INFORMATION >>

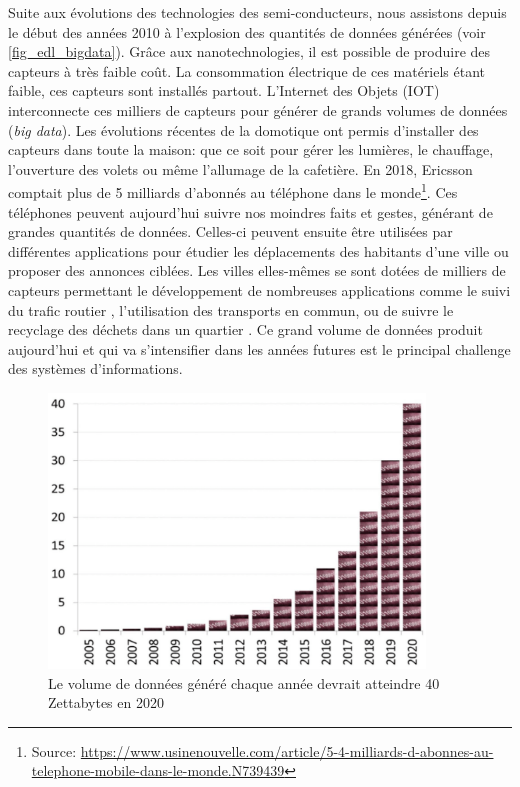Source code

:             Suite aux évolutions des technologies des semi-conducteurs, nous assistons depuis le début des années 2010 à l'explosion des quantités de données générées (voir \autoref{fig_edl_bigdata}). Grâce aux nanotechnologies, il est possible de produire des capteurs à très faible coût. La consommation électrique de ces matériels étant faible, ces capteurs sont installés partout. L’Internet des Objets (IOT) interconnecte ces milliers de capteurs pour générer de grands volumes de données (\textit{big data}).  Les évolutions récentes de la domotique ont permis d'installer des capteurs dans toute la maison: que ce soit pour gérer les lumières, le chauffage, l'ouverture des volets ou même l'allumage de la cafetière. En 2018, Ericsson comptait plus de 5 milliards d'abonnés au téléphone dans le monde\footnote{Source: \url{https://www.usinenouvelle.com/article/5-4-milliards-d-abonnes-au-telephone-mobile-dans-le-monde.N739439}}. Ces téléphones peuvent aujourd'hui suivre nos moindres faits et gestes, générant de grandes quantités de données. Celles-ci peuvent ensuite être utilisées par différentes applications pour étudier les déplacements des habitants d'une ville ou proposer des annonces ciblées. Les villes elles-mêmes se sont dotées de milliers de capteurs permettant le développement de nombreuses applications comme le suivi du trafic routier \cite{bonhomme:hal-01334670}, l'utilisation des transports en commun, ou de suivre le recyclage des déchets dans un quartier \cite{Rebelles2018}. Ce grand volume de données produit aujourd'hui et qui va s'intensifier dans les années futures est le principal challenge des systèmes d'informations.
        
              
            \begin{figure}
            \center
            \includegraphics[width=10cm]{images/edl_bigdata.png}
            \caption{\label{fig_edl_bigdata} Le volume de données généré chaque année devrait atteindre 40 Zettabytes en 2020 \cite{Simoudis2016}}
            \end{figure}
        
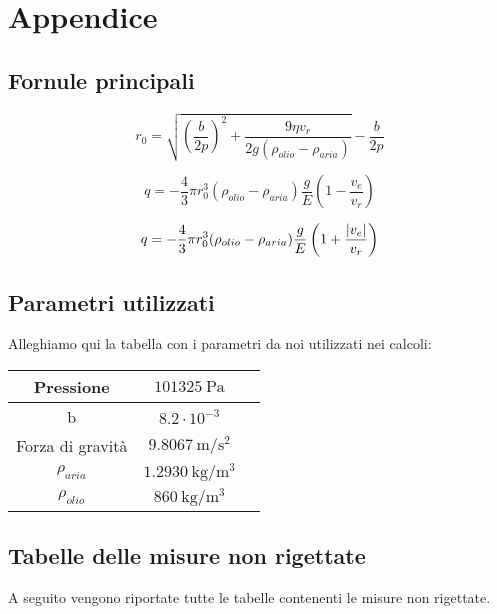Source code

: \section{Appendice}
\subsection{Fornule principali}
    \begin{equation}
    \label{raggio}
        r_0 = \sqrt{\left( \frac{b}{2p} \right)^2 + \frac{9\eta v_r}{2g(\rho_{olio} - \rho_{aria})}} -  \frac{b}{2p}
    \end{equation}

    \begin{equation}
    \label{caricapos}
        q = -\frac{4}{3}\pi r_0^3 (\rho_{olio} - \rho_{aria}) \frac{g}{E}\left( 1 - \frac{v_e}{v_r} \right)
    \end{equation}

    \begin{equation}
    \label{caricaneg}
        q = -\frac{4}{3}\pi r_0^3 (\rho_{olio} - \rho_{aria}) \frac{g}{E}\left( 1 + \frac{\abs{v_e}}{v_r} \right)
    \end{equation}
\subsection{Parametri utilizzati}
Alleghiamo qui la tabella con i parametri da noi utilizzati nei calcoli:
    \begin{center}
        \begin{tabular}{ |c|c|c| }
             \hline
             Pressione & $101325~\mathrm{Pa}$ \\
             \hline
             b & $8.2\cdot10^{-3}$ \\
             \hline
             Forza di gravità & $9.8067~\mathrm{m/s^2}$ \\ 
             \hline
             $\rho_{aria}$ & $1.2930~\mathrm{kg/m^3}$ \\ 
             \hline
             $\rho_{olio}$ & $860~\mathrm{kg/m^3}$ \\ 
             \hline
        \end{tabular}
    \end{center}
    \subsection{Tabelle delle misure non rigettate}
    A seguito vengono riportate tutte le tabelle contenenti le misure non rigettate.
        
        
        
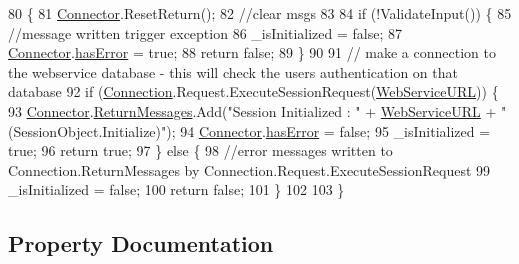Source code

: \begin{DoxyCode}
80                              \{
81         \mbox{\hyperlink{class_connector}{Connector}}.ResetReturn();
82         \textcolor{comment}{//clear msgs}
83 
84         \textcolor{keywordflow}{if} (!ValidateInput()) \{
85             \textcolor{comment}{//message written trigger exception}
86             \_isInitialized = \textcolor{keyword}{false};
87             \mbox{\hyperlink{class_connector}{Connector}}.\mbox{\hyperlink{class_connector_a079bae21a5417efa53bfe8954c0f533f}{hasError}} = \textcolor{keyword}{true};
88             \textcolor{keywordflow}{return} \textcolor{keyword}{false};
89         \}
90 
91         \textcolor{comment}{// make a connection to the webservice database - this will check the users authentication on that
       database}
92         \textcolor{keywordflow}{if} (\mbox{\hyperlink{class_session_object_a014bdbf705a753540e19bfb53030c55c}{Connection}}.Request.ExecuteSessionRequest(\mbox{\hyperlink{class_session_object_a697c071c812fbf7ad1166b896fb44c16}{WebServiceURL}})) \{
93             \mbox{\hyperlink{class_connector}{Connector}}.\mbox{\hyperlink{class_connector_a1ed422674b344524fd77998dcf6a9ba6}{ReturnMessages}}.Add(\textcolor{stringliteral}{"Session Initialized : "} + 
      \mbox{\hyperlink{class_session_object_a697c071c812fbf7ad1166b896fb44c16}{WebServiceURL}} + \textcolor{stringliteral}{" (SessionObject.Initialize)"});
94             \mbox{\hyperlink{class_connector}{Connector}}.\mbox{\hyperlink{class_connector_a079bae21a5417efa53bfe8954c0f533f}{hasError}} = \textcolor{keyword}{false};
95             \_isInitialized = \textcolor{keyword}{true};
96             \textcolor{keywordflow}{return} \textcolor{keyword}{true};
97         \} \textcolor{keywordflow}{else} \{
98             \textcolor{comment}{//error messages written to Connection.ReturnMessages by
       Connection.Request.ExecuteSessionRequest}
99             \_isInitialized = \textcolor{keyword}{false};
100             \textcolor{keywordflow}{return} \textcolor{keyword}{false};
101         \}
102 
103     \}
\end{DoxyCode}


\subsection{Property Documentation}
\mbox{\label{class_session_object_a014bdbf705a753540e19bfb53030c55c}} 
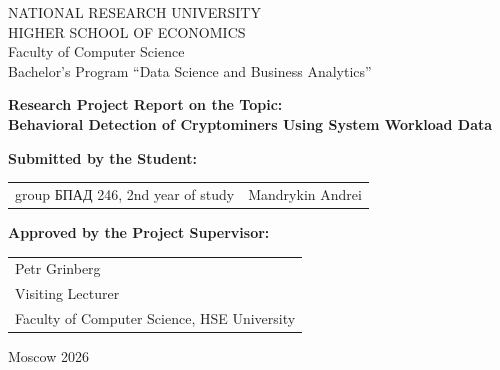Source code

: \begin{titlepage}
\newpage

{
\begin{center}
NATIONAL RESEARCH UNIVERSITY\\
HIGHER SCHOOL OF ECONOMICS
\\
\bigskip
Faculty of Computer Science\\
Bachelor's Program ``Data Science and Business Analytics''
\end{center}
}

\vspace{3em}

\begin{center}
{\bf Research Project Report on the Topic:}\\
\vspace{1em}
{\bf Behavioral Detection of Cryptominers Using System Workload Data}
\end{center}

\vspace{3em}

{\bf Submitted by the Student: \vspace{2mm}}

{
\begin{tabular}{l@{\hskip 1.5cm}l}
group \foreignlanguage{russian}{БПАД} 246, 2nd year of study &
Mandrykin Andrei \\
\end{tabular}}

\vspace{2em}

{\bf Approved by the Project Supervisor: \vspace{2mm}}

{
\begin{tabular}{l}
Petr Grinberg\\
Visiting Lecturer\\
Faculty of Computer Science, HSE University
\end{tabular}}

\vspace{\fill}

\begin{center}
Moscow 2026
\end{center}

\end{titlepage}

THE PROBLEM >> Bring together all lines in the records where the word "vspace" is found.

EXERCISE SOLUTION >>
\vspace{3em}
\vspace{1em}
\vspace{3em}
{\bf Submitted by the Student: \vspace{2mm}}
\vspace{2em}
{\bf Approved by the Project Supervisor: \vspace{2mm}}
\vspace{\fill}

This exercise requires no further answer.